The document highlighted some of the same concerns that have already been named in the aftermath of the Supreme Court’s ruling; especially its warning that “the legalization of euthanasia could present special risks for those in our society who are already vulnerable,” particularly the elderly, children, and those whose mental capacity has been compromised.

Care in Dying continues to be a valuable study resource for parishes wanting to engage the topic from the deep wells of our faith, and is available

In response to the re-emergence of this important topic on the country’s agenda, our church has reopened the conversation. A task force on physician-assisted death has been established through Faith, Worship and Ministry to resource and guide us in these discussions. Chaired by the Rev. Canon Eric Beresford, it includes expertise from the medical, nursing, and legal professions as well as expertise from ethicists and pastors, particularly chaplains engaged in the care of the terminally ill. Even within the task force there is a declared diversity of opinion over what constitutes appropriate end-of-life care.

The bishops from our church and our full communion partner, the Evangelical Lutheran Church in Canada, have also renewed their engagement in this conversation.

As conversations continue we must exhibit an unwavering resolve to include those most affected by our deliberations: those suffering through intolerable physical pain, emotional anguish and spiritual turmoil. Let us hear their voices and those of their families.

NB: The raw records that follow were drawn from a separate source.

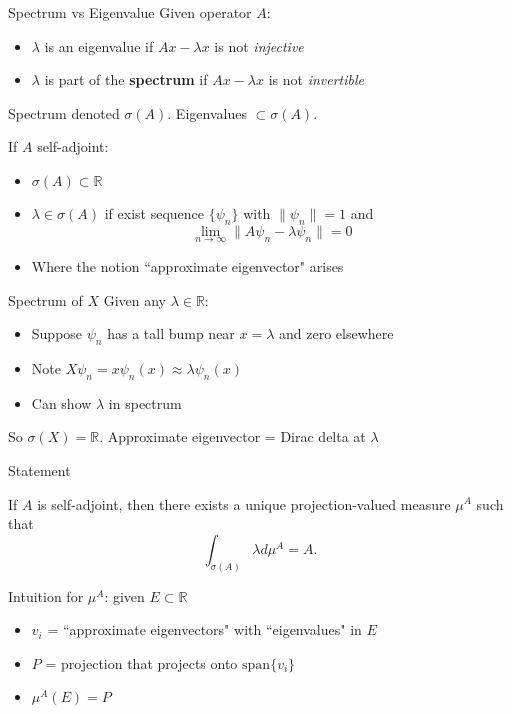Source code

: \documentclass{beamer}
\theoremstyle{plain}
\theoremstyle{definition}
\renewcommand{\l}{\lambda}
\newcommand{\s}{\sigma}
\newcommand{\bR}{{\mathbb R}}
\renewcommand{\i}{\infty}
\begin{document}
\begin{frame}{Spectrum vs Eigenvalue}
    Given operator $A$:
    \begin{itemize}
        \item $\l$ is an eigenvalue if $Ax - \l x$ is not \textit{injective}
        \item $\l$ is part of the \textbf{spectrum} if $Ax - \l x$ is not \textit{invertible}
    \end{itemize}
    Spectrum denoted $\s(A)$. Eigenvalues $\subset \s(A)$.

    \pause
    \bigskip
    If $A$ self-adjoint:
    \begin{itemize}
        \item $\s(A) \subset \bR$
        \item $\l \in \s(A)$ if exist sequence $\{\psi_n\}$ with $\|\psi_n\| = 1$ and
            \[
                \lim_{n \rightarrow \i} \|A\psi_n - \l \psi_n\| = 0
            \]
        \item Where the notion ``approximate eigenvector" arises
    \end{itemize}
\end{frame}

\begin{frame}{Spectrum of $X$}
    Given any $\l \in \bR$:
    \begin{itemize}
        \item Suppose $\psi_n$ has a tall bump near $x = \l$ and zero elsewhere
        \item Note $X\psi_n = x\psi_n(x) \approx \l \psi_n(x)$
        \item Can show $\l$ in spectrum
    \end{itemize}

    So $\s(X) = \bR$. Approximate eigenvector = Dirac delta at $\l$
\end{frame}

\begin{frame}{Statement}
    \begin{theorem}
        If $A$ is self-adjoint, then there exists a unique projection-valued measure $\mu^A$ such that
        \[
            \int_{\s(A)} \l d\mu^A = A.
        \]
    \end{theorem}
    \medskip
    Intuition for $\mu^A$: given $E \subset \bR$
    \begin{itemize}
        \item $v_i$ = ``approximate eigenvectors" with ``eigenvalues" in $E$
        \item $P$ = projection that projects onto $\text{span}\{v_i\}$
        \item $\mu^A(E) = P$
    \end{itemize}
\end{frame}
\end{document}
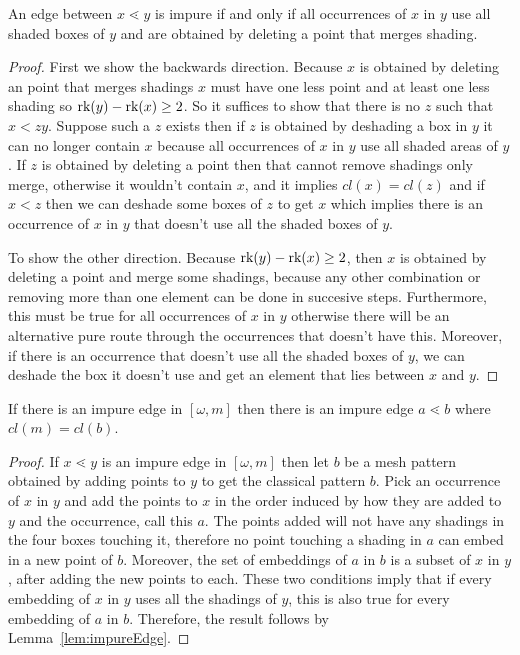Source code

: \documentclass[11pt,a4paper,oneside]{article}
\begin{document}
\begin{lem}\label{lem:impureEdge}
An edge between $x\lessdot y$ is impure if and only if all occurrences of $x$ in $y$ use all shaded boxes of $y$ and are obtained by deleting a point that merges shading.
\begin{proof}
First we show the backwards direction. Because $x$ is obtained by deleting an point that merges shadings $x$ must have one less point and at least one less shading so $\operatorname{\textrm{rk}}(y)-\operatorname{\textrm{rk}}(x)\ge2$. So it suffices to show that there is no $z$ such that $x<z y$. Suppose such a $z$ exists then if $z$ is obtained by deshading a box in $y$ it can no longer contain $x$ because all occurrences of $x$ in $y$ use all shaded areas of $y$. If $z$ is obtained by deleting a point then that cannot remove shadings only merge, otherwise it wouldn't contain $x$, and it implies $cl(x)=cl(z)$ and if $x<z$ then we can deshade some boxes of $z$ to get $x$ which implies there is an occurrence of $x$ in $y$ that doesn't use all the shaded boxes of $y$.

To show the other direction. Because $\operatorname{\textrm{rk}}(y)-\operatorname{\textrm{rk}}(x)\ge2$, then $x$ is obtained by deleting a point and merge some shadings, because any other combination or removing more than one element can be done in succesive steps. Furthermore, this must be true for all occurrences of $x$ in $y$ otherwise there will be an alternative pure route through the occurrences that doesn't have this. Moreover, if there is an occurrence that doesn't use all the shaded boxes of $y$, we can deshade the box it doesn't use and get an element that lies between $x$ and $y$.
\end{proof} 
\end{lem}

\begin{lem}\label{lem:topImpure}
If there is an impure edge in $[\omega,m]$ then there is an impure edge $a\lessdot b$ where $cl(m)=cl(b)$.
\begin{proof}
If $x\lessdot y$ is an impure edge in $[\omega,m]$ then let $b$ be a mesh pattern obtained by adding points to $y$ to get the classical pattern $b$. Pick an occurrence of $x$ in $y$ and add the points to $x$ in the order induced by how they are added to $y$ and the occurrence, call this $a$. The points added will not have any shadings in the four boxes touching it, therefore no point touching a shading in $a$ can embed in a new point of $b$. Moreover, the set of embeddings of $a$ in $b$ is a subset of $x$ in $y$, after adding the new points to each. These two conditions imply that if every embedding of $x$ in $y$ uses all the shadings of $y$, this is also true for every embedding of $a$ in $b$. Therefore, the result follows by Lemma~\ref{lem:impureEdge}.
\end{proof}
\end{lem}
\end{document}
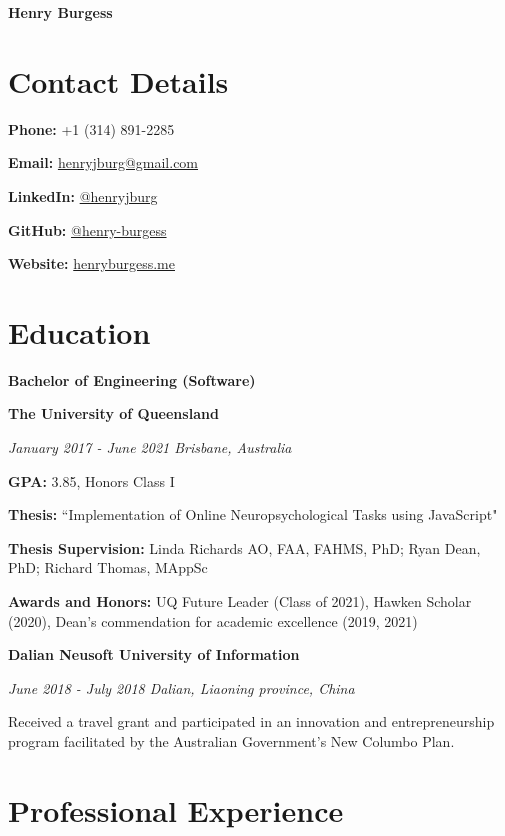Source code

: \documentclass{article}
\begin{document}
  {\Huge\textbf{Henry Burgess}}

  \section*{Contact Details}

  \textbf{Phone:} +1 (314) 891-2285

  \textbf{Email:} \href{mailto:henryjburg@gmail.com}{henryjburg@gmail.com}

  \textbf{LinkedIn:} \href{https://www.linkedin.com/in/henryjburg/}{@henryjburg}

  \textbf{GitHub:} \href{https://github.com/henry-burgess}{@henry-burgess}

  \textbf{Website:} \href{https://henryburgess.me/}{henryburgess.me}

  \section*{Education}

  {\large\textbf{Bachelor of Engineering (Software)}}

  \textbf{The University of Queensland}

  \textit{January 2017 - June 2021 \hfill Brisbane, Australia}

  \textbf{GPA:} 3.85, Honors Class I

  \textbf{Thesis:} ``Implementation of Online Neuropsychological Tasks using JavaScript"

  \textbf{Thesis Supervision:} Linda Richards AO, FAA, FAHMS, PhD; Ryan Dean, PhD; Richard Thomas, MAppSc

  \textbf{Awards and Honors:} UQ Future Leader (Class of 2021), Hawken Scholar (2020), Dean's commendation for academic excellence (2019, 2021)

  \medbreak

  {\large\textbf{Dalian Neusoft University of Information}}

  \textit{June 2018 - July 2018 \hfill Dalian, Liaoning province, China}

  Received a travel grant and participated in an innovation and entrepreneurship program facilitated by the Australian Government's New Columbo Plan.

  \section*{Professional Experience}
\end{document}
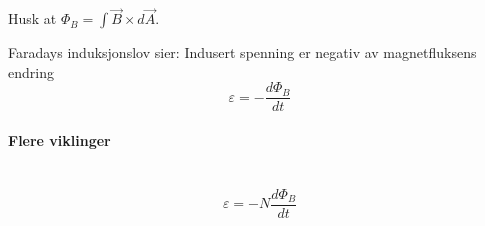 Husk at $\Phi_B = \int\vec{B}\times d\vec{A}$.

Faradays induksjonslov sier:
Indusert spenning er negativ av magnetfluksens endring
$$\varepsilon = -\frac{d\Phi_B}{dt}$$



\paragraph{Flere viklinger} \hfill \\
$$\varepsilon = -N\frac{d\Phi_B}{dt}$$
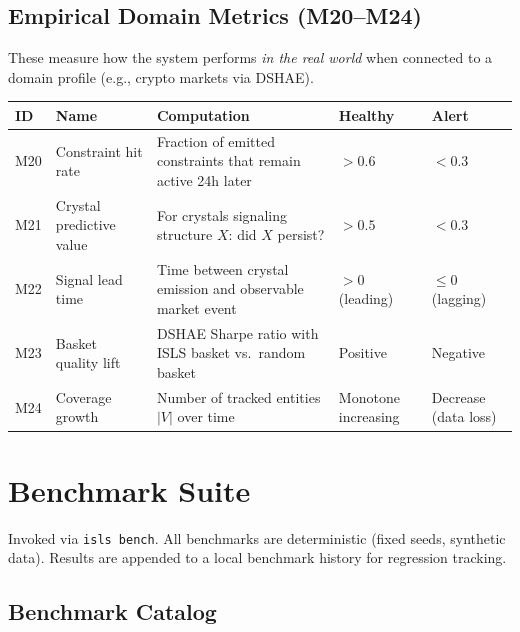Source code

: \documentclass[10pt,a4paper]{article}
\begin{document}
\subsection{Empirical Domain Metrics (M20--M24)}

These measure how the system performs \emph{in the real world} when connected to a domain profile (e.g., crypto markets via DSHAE).

\begin{longtable}{l l p{4.8cm} l l}
\toprule \textbf{ID} & \textbf{Name} & \textbf{Computation} & \textbf{Healthy} & \textbf{Alert} \\
\midrule\endhead
M20 & Constraint hit rate & Fraction of emitted constraints that remain active 24h later & $>0.6$ & $<0.3$ \\
M21 & Crystal predictive value & For crystals signaling structure $X$: did $X$ persist? & $>0.5$ & $<0.3$ \\
M22 & Signal lead time & Time between crystal emission and observable market event & $>0$ (leading) & $\leq 0$ (lagging) \\
M23 & Basket quality lift & DSHAE Sharpe ratio with ISLS basket vs.\ random basket & Positive & Negative \\
M24 & Coverage growth & Number of tracked entities $|V|$ over time & Monotone increasing & Decrease (data loss) \\
\bottomrule
\end{longtable}

\section{Benchmark Suite}
\label{sec:bench}

Invoked via \texttt{isls bench}. All benchmarks are deterministic (fixed seeds, synthetic data). Results are appended to a local benchmark history for regression tracking.

\subsection{Benchmark Catalog}
\end{document}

As a church we remain deeply committed to the ministry of accompanying people in their lifelong journey. We recognize the need to walk in a particular way with those who are suffering debilitating illnesses. We recognize the need to offer people a listening ear and a pastoral heart as in the face of death they ponder the meaning and value of their lives. We recognize the importance of a person’s right to dignity in life and in death.

In these matters of immense human suffering and our sure and certain hope in God’s promises, I encourage our church’s continuing engagement and prayers.